Дополнительно ДНК метилтрансфераза, О6 ацилтрансфераза и демитилаза ДНК являются генами, вовлеченными в метилацию ДНК, которая регулирует наматывание и разматывание генов. Особенно в раковых клетках, гиперметилация ДНК является одним из механизмов сопротивления и регуляции ракового фенотипа и его поведения. Также эти гены вовлечены в механизм подавления алкилирующих лекарств.
В конце концов гены VEGF, FGF и PDGF вовлечены в процедуру ангиогенеза. Ангиогенез необходим для метастатических процессов. Гены TGF, EGF и IGF и соматостатин (соматомедин) сверх стимулируются в раковых клетках, что провоцирует снова и снова определенные рецепторы мембраны, которые также сверх-стимулируются, что в свою очередь создаёт механизм позитивной обратной связи роста клетки и митоза без окончания начала иммортализации. Экосаноиды также вовлечены как факторы роста или факторы транскрипции в карциногенез и в раковые фенотипы клетки. Частично. Сверх-стимуляция чиклоксигеназа 2 и 5 липоксогеназа критична для выше указанного процесса. Исследования уже показали, что угнетение этих энзимов (коксибов или аналогов триена) вевдёт ремиссии роста раковой клетки.
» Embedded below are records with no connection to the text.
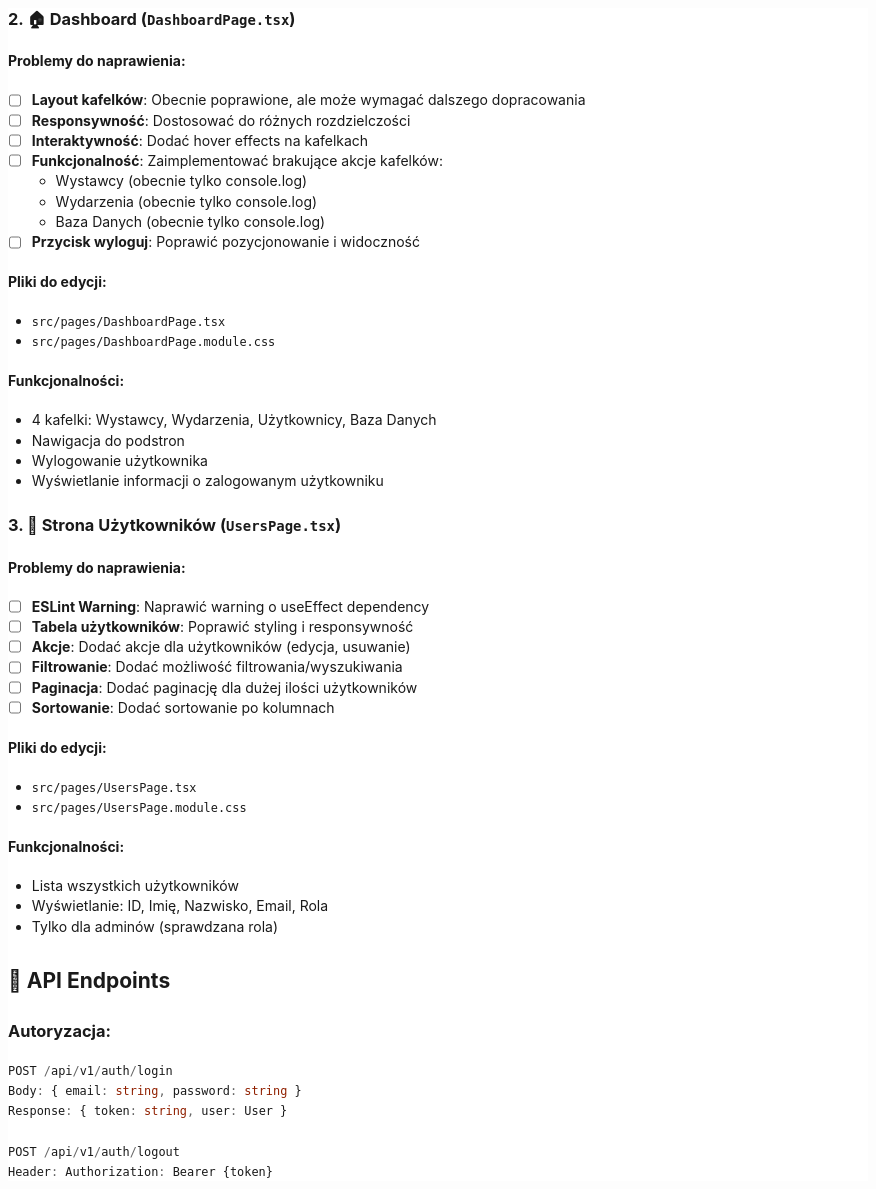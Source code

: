 ### 2. 🏠 Dashboard (`DashboardPage.tsx`)

#### Problemy do naprawienia:
- [ ] **Layout kafelków**: Obecnie poprawione, ale może wymagać dalszego dopracowania
- [ ] **Responsywność**: Dostosować do różnych rozdzielczości
- [ ] **Interaktywność**: Dodać hover effects na kafelkach
- [ ] **Funkcjonalność**: Zaimplementować brakujące akcje kafelków:
  - Wystawcy (obecnie tylko console.log)
  - Wydarzenia (obecnie tylko console.log)  
  - Baza Danych (obecnie tylko console.log)
- [ ] **Przycisk wyloguj**: Poprawić pozycjonowanie i widoczność

#### Pliki do edycji:
- `src/pages/DashboardPage.tsx`
- `src/pages/DashboardPage.module.css`

#### Funkcjonalności:
- 4 kafelki: Wystawcy, Wydarzenia, Użytkownicy, Baza Danych
- Nawigacja do podstron
- Wylogowanie użytkownika
- Wyświetlanie informacji o zalogowanym użytkowniku

### 3. 👥 Strona Użytkowników (`UsersPage.tsx`)

#### Problemy do naprawienia:
- [ ] **ESLint Warning**: Naprawić warning o useEffect dependency
- [ ] **Tabela użytkowników**: Poprawić styling i responsywność
- [ ] **Akcje**: Dodać akcje dla użytkowników (edycja, usuwanie)
- [ ] **Filtrowanie**: Dodać możliwość filtrowania/wyszukiwania
- [ ] **Paginacja**: Dodać paginację dla dużej ilości użytkowników
- [ ] **Sortowanie**: Dodać sortowanie po kolumnach

#### Pliki do edycji:
- `src/pages/UsersPage.tsx`
- `src/pages/UsersPage.module.css`

#### Funkcjonalności:
- Lista wszystkich użytkowników
- Wyświetlanie: ID, Imię, Nazwisko, Email, Rola
- Tylko dla adminów (sprawdzana rola)

## 🔌 API Endpoints

### Autoryzacja:
```typescript
POST /api/v1/auth/login
Body: { email: string, password: string }
Response: { token: string, user: User }

POST /api/v1/auth/logout
Header: Authorization: Bearer {token}
```
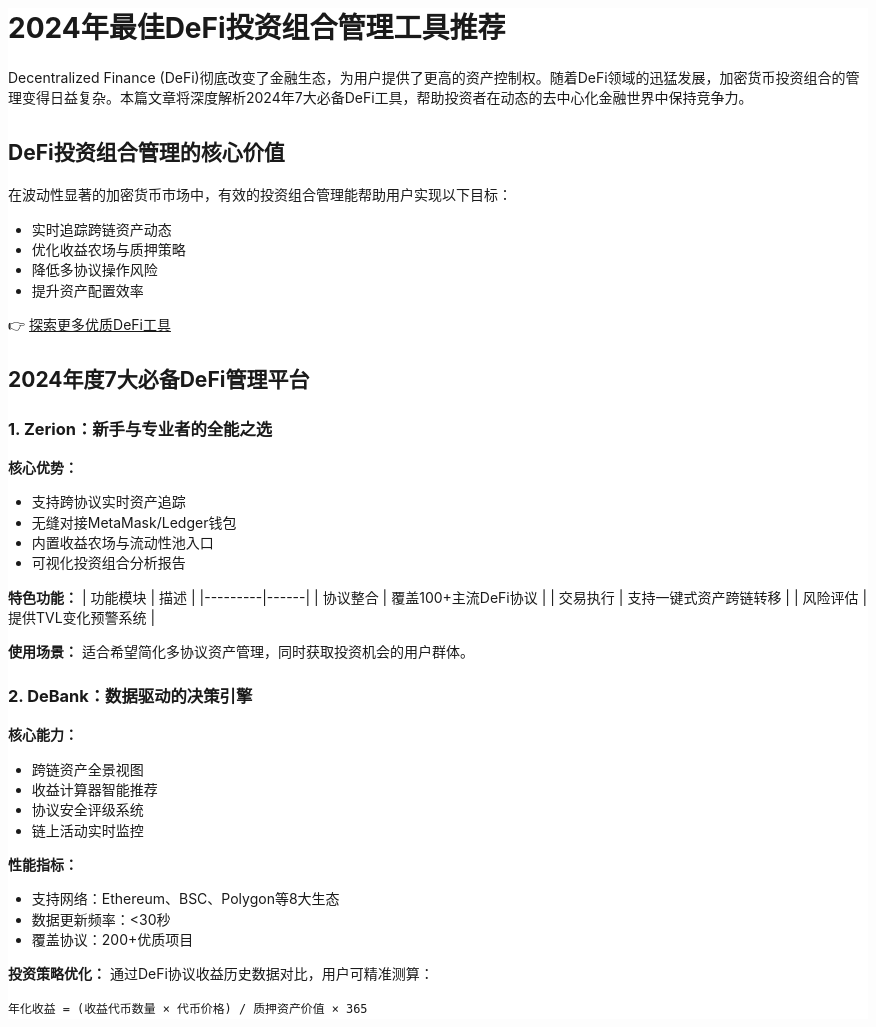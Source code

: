 # 2024年最佳DeFi投资组合管理工具推荐

Decentralized Finance (DeFi)彻底改变了金融生态，为用户提供了更高的资产控制权。随着DeFi领域的迅猛发展，加密货币投资组合的管理变得日益复杂。本篇文章将深度解析2024年7大必备DeFi工具，帮助投资者在动态的去中心化金融世界中保持竞争力。

## DeFi投资组合管理的核心价值

在波动性显著的加密货币市场中，有效的投资组合管理能帮助用户实现以下目标：
- 实时追踪跨链资产动态
- 优化收益农场与质押策略
- 降低多协议操作风险
- 提升资产配置效率

👉 [探索更多优质DeFi工具](https://bit.ly/okx_welcome)

## 2024年度7大必备DeFi管理平台

### 1. Zerion：新手与专业者的全能之选
**核心优势：**
- 支持跨协议实时资产追踪
- 无缝对接MetaMask/Ledger钱包
- 内置收益农场与流动性池入口
- 可视化投资组合分析报告

**特色功能：**
| 功能模块 | 描述 |
|---------|------|
| 协议整合 | 覆盖100+主流DeFi协议 |
| 交易执行 | 支持一键式资产跨链转移 |
| 风险评估 | 提供TVL变化预警系统 |

**使用场景：** 适合希望简化多协议资产管理，同时获取投资机会的用户群体。

### 2. DeBank：数据驱动的决策引擎
**核心能力：**
- 跨链资产全景视图
- 收益计算器智能推荐
- 协议安全评级系统
- 链上活动实时监控

**性能指标：**
- 支持网络：Ethereum、BSC、Polygon等8大生态
- 数据更新频率：<30秒
- 覆盖协议：200+优质项目

**投资策略优化：**
通过DeFi协议收益历史数据对比，用户可精准测算：
```text
年化收益 = (收益代币数量 × 代币价格) / 质押资产价值 × 365
```
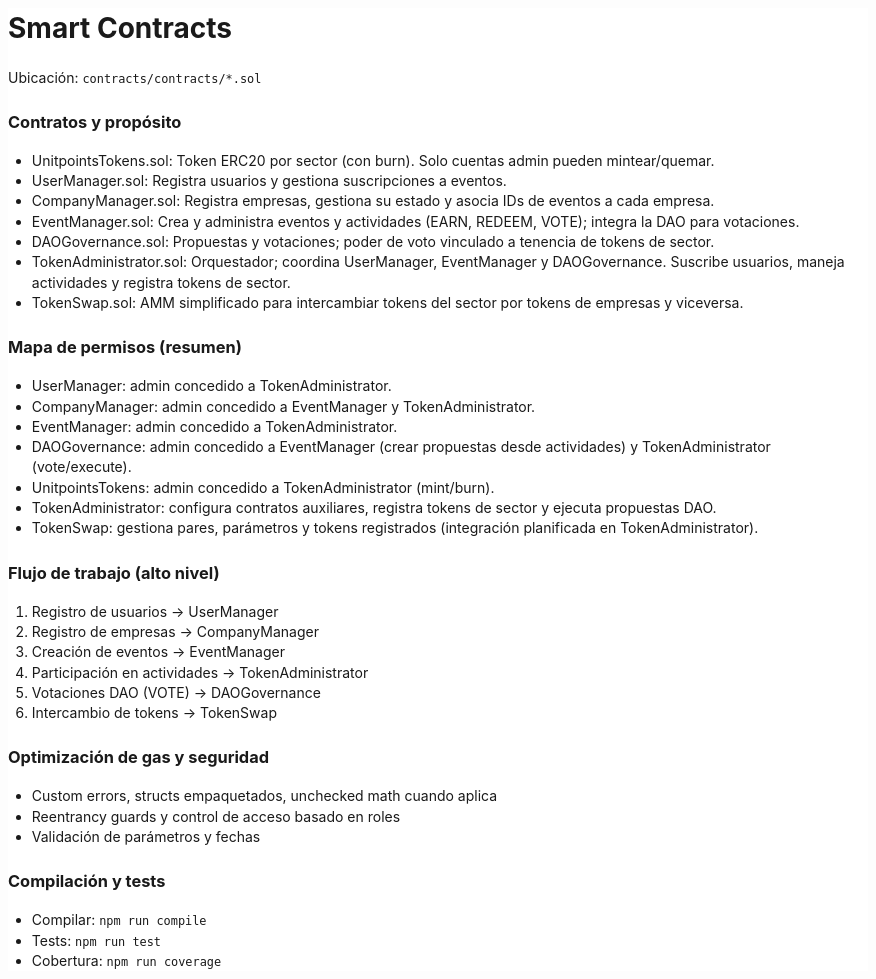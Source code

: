 
# Smart Contracts

Ubicación: `contracts/contracts/*.sol`

### Contratos y propósito

- UnitpointsTokens.sol: Token ERC20 por sector (con burn). Solo cuentas admin pueden mintear/quemar.
- UserManager.sol: Registra usuarios y gestiona suscripciones a eventos.
- CompanyManager.sol: Registra empresas, gestiona su estado y asocia IDs de eventos a cada empresa.
- EventManager.sol: Crea y administra eventos y actividades (EARN, REDEEM, VOTE); integra la DAO para votaciones.
- DAOGovernance.sol: Propuestas y votaciones; poder de voto vinculado a tenencia de tokens de sector.
- TokenAdministrator.sol: Orquestador; coordina UserManager, EventManager y DAOGovernance. Suscribe usuarios, maneja actividades y registra tokens de sector.
- TokenSwap.sol: AMM simplificado para intercambiar tokens del sector por tokens de empresas y viceversa.

### Mapa de permisos (resumen)

- UserManager: admin concedido a TokenAdministrator.
- CompanyManager: admin concedido a EventManager y TokenAdministrator.
- EventManager: admin concedido a TokenAdministrator.
- DAOGovernance: admin concedido a EventManager (crear propuestas desde actividades) y TokenAdministrator (vote/execute).
- UnitpointsTokens: admin concedido a TokenAdministrator (mint/burn).
- TokenAdministrator: configura contratos auxiliares, registra tokens de sector y ejecuta propuestas DAO.
- TokenSwap: gestiona pares, parámetros y tokens registrados (integración planificada en TokenAdministrator).

### Flujo de trabajo (alto nivel)

1) Registro de usuarios → UserManager
2) Registro de empresas → CompanyManager
3) Creación de eventos → EventManager
4) Participación en actividades → TokenAdministrator
5) Votaciones DAO (VOTE) → DAOGovernance
6) Intercambio de tokens → TokenSwap

### Optimización de gas y seguridad

- Custom errors, structs empaquetados, unchecked math cuando aplica
- Reentrancy guards y control de acceso basado en roles
- Validación de parámetros y fechas

### Compilación y tests

- Compilar: `npm run compile`
- Tests: `npm run test`
- Cobertura: `npm run coverage`
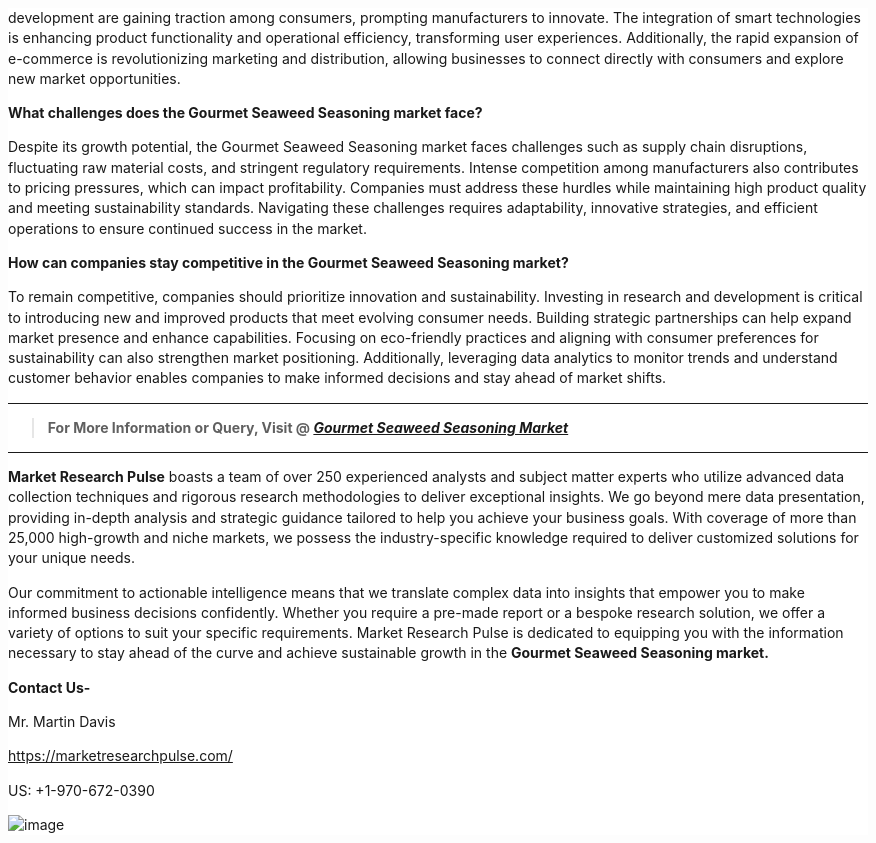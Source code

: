 development are gaining traction among consumers, prompting manufacturers to innovate. The integration of smart technologies is enhancing product functionality and operational efficiency, transforming user experiences. Additionally, the rapid expansion of e-commerce is revolutionizing marketing and distribution, allowing businesses to connect directly with consumers and explore new market opportunities.</p><p><strong>What challenges does the Gourmet Seaweed Seasoning market face?</strong></p><p>Despite its growth potential, the Gourmet Seaweed Seasoning market faces challenges such as supply chain disruptions, fluctuating raw material costs, and stringent regulatory requirements. Intense competition among manufacturers also contributes to pricing pressures, which can impact profitability. Companies must address these hurdles while maintaining high product quality and meeting sustainability standards. Navigating these challenges requires adaptability, innovative strategies, and efficient operations to ensure continued success in the market.</p><p><strong>How can companies stay competitive in the Gourmet Seaweed Seasoning market?</strong></p><p>To remain competitive, companies should prioritize innovation and sustainability. Investing in research and development is critical to introducing new and improved products that meet evolving consumer needs. Building strategic partnerships can help expand market presence and enhance capabilities. Focusing on eco-friendly practices and aligning with consumer preferences for sustainability can also strengthen market positioning. Additionally, leveraging data analytics to monitor trends and understand customer behavior enables companies to make informed decisions and stay ahead of market shifts.</p><hr /><blockquote><p><strong>For More Information or Query, Visit @&nbsp;<em><a href="https://marketresearchpulse.com/report/37935/gourmet-seaweed-seasoning-market?utm_source=Linkedin&utm_medium=025">Gourmet Seaweed Seasoning Market</a></em></strong></p></blockquote><hr /><p><strong>Market Research Pulse</strong> boasts a team of over 250 experienced analysts and subject matter experts who utilize advanced data collection techniques and rigorous research methodologies to deliver exceptional insights. We go beyond mere data presentation, providing in-depth analysis and strategic guidance tailored to help you achieve your business goals. With coverage of more than 25,000 high-growth and niche markets, we possess the industry-specific knowledge required to deliver customized solutions for your unique needs.</p><p>Our commitment to actionable intelligence means that we translate complex data into insights that empower you to make informed business decisions confidently. Whether you require a pre-made report or a bespoke research solution, we offer a variety of options to suit your specific requirements. Market Research Pulse is dedicated to equipping you with the information necessary to stay ahead of the curve and achieve sustainable growth in the <strong>Gourmet Seaweed Seasoning market.</strong></p><p><strong>Contact Us-</strong></p><p>Mr. Martin Davis</p><p>https://marketresearchpulse.com/</p><p>US: +1-970-672-0390</p>
![image](https://github.com/user-attachments/assets/aa954637-e59e-4593-a2f5-a60ceb55f675)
Фармацевтические субстанции используемые и вводимые в культурную среду:
● оксалиплатин ● митомицин ● иринотекан ● тауролидин
● цисплатин ● прокарбазин ● топотекан ● 5флюрорасил
● циклофосфамид ● дакарбазин ● идарубицин ● урацилтегафур
● ифосфамид ● блеомицин ● этопозид ● ралтитрекст
● трофосфамид ● темозоламид ● митоксандрон ● флоксуридин
● треосульфан ● естрамустин ● паклитаксел ● капецитабин
● мельфалан ● доксорубицин ● доцетаксел ● пеметрекст
● СCNU ● епирубицин ● винкристин
● BCNU ● даунорубицин ● винбластин
● ACNU ● дактиномецин ● винорелбин
Мы также проверяем био-наличие клеток с использованием окрашевающей субстанции (Голубой Трипан 0.4%) и делаем микро-фото.Голубой Трипан является наиболее надёжным методом измерения жизнеспособности клеточной культуры. Голубой Трипан является уникальным аналогом аминоптерина, который может в фолиевом цикле ( жимическая дорожка, которая критична и сверхактивна в раковых клетках). Благодаря этому факту, этот аминоптерин не может проходить свозь мембрану клетки, он окрашивает её в голубой свет без окрашивания внутреннюю область клетки. В клетках Дебрис (мертвых клетках) Трипан может проходить сквозь поврежденную мембрану и он может окрасить всё тело клетки в ярко синий свет. Из 6 образцов, которые мы берём каждые 6 дней , мы способны строить график жизнеспособности на каждое химикотерапевтическое лекарство. Эта процедура выполняется один раз каждые 24 часа в течении 6 дней. Данные микро-схемы так же как и микрофотографии каждого случая отсылаются в наши лаборатории для анализа и оценки на компьютерах.
Также
мы тестируем 50 самых популярных субстанций, убивающих рак. Мы делаем
экстракт
активных компонентов и затем тестируем их на раке больных пациентов.*
Имея на руках вышеперечисленные данные, мы составляем безопасный профиль и генетический и цитологический для неоплазматических клеток на каждый случай. В результате, мы способны сделать вывод , к каким особым фармацевтическим субстанциям чувствительны клетки и к каким есть сопротивление, быстро и безопасно.
Также
мы тестируем 50 самых популярных субстанций, убивающих рак. Мы делаем
экстракт
активных компонентов и затем тестируем их на раке больных пациентов.*
* Для более подробной информации смотри анализ образца.